Impact Voices: ESG State of Play 

Overheard at the Milken Institute Global Conference: Mission and margins. How to understand and harness the influx of capital into ESG products was focus of this week’s 25th conference. “ESG has been discussed at pretty much all the panels at #MilkenGlobalConference. It’s now a business basic,” tweeted Hiro Mizuno, former chief investment officer of the Government Pension Investment Fund of Japan. “We now have a responsibility to improve implementation of it.”

  • Social priorities. Aces and Archers’ Rachel Reilly prowled the panels for insights from investors, fund managers, issuers and community stakeholders. Finance New Orleans’ Damon Burns shared details of a green impact bond to advance climate resiliency and wealth creation for the city’s most vulnerable residents. Laura Brunner of The Port in Cincinnati recounted how the authority outbid out-of-town investors for a 194-home portfolio to protect low-income and working residents from displacement. “The playbook of reducing jobs to make a profit has been played out,” said Brightstar Capital Partners’ Andy Weinberg. “Growing jobs and growing businesses is actually the winning strategy.”
  • Keep reading, “Overheard at the Milken Institute Global Conference: Mission and margins,” by Rachel Reilly on ImpactAlpha.
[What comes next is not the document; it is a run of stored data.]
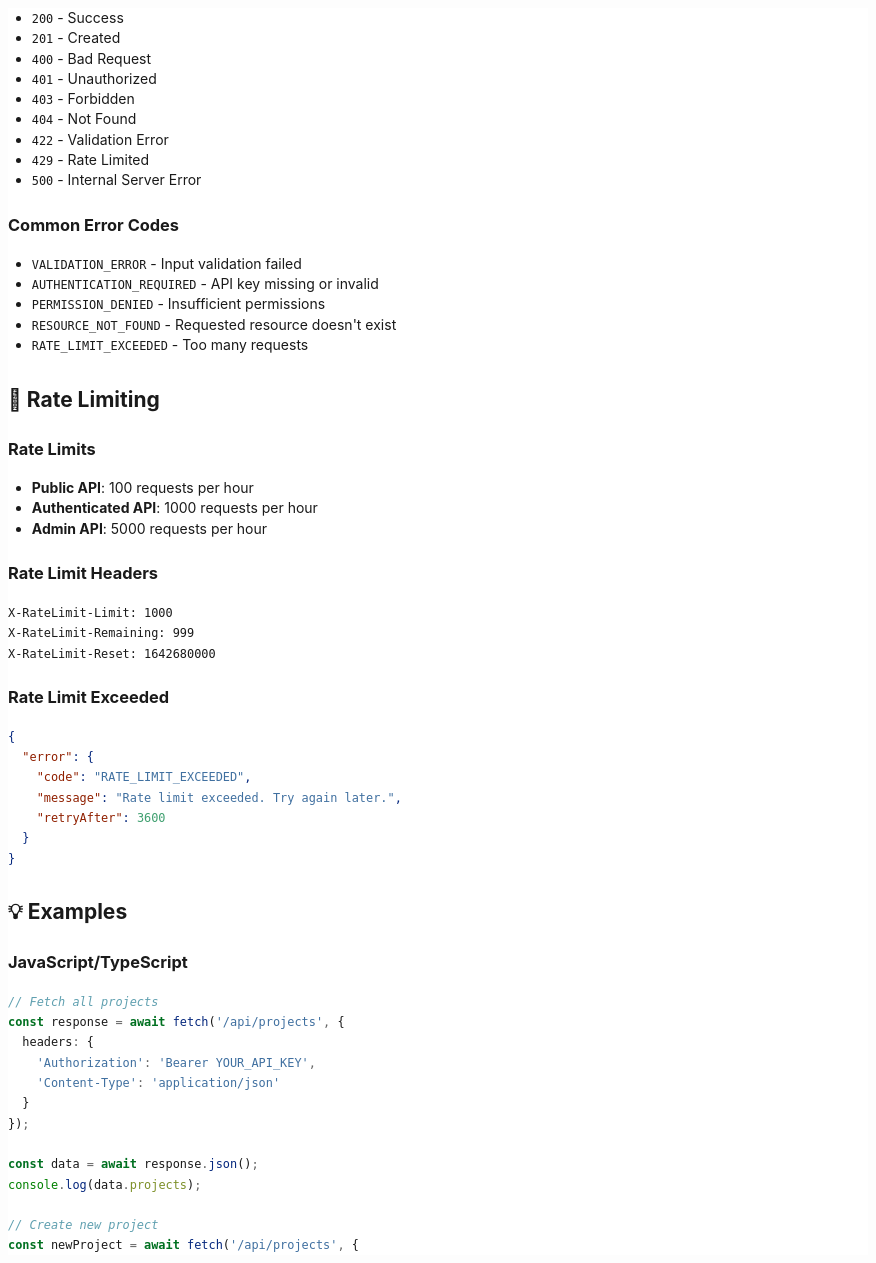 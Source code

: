 - `200` - Success
- `201` - Created
- `400` - Bad Request
- `401` - Unauthorized
- `403` - Forbidden
- `404` - Not Found
- `422` - Validation Error
- `429` - Rate Limited
- `500` - Internal Server Error

### **Common Error Codes**

- `VALIDATION_ERROR` - Input validation failed
- `AUTHENTICATION_REQUIRED` - API key missing or invalid
- `PERMISSION_DENIED` - Insufficient permissions
- `RESOURCE_NOT_FOUND` - Requested resource doesn't exist
- `RATE_LIMIT_EXCEEDED` - Too many requests

## 🚦 **Rate Limiting**

### **Rate Limits**

- **Public API**: 100 requests per hour
- **Authenticated API**: 1000 requests per hour
- **Admin API**: 5000 requests per hour

### **Rate Limit Headers**

```http
X-RateLimit-Limit: 1000
X-RateLimit-Remaining: 999
X-RateLimit-Reset: 1642680000
```

### **Rate Limit Exceeded**

```json
{
  "error": {
    "code": "RATE_LIMIT_EXCEEDED",
    "message": "Rate limit exceeded. Try again later.",
    "retryAfter": 3600
  }
}
```

## 💡 **Examples**

### **JavaScript/TypeScript**

```typescript
// Fetch all projects
const response = await fetch('/api/projects', {
  headers: {
    'Authorization': 'Bearer YOUR_API_KEY',
    'Content-Type': 'application/json'
  }
});

const data = await response.json();
console.log(data.projects);

// Create new project
const newProject = await fetch('/api/projects', {
```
Reports of the death of responsible investment are greatly exaggerated. The invasion of Ukraine, like previous crises, brings renewed pronouncements of the demise of environmental, social and governance investing. ESG is shorthand for investor responsibility, Michael Musuraca and Jerome Tagger of Preventable Surprises argue in a guest post. “So long as there are investments, we will need to give thought to responsibility, from investors, the companies they invest in, and the regulatory model that sets the rule for how markets work.”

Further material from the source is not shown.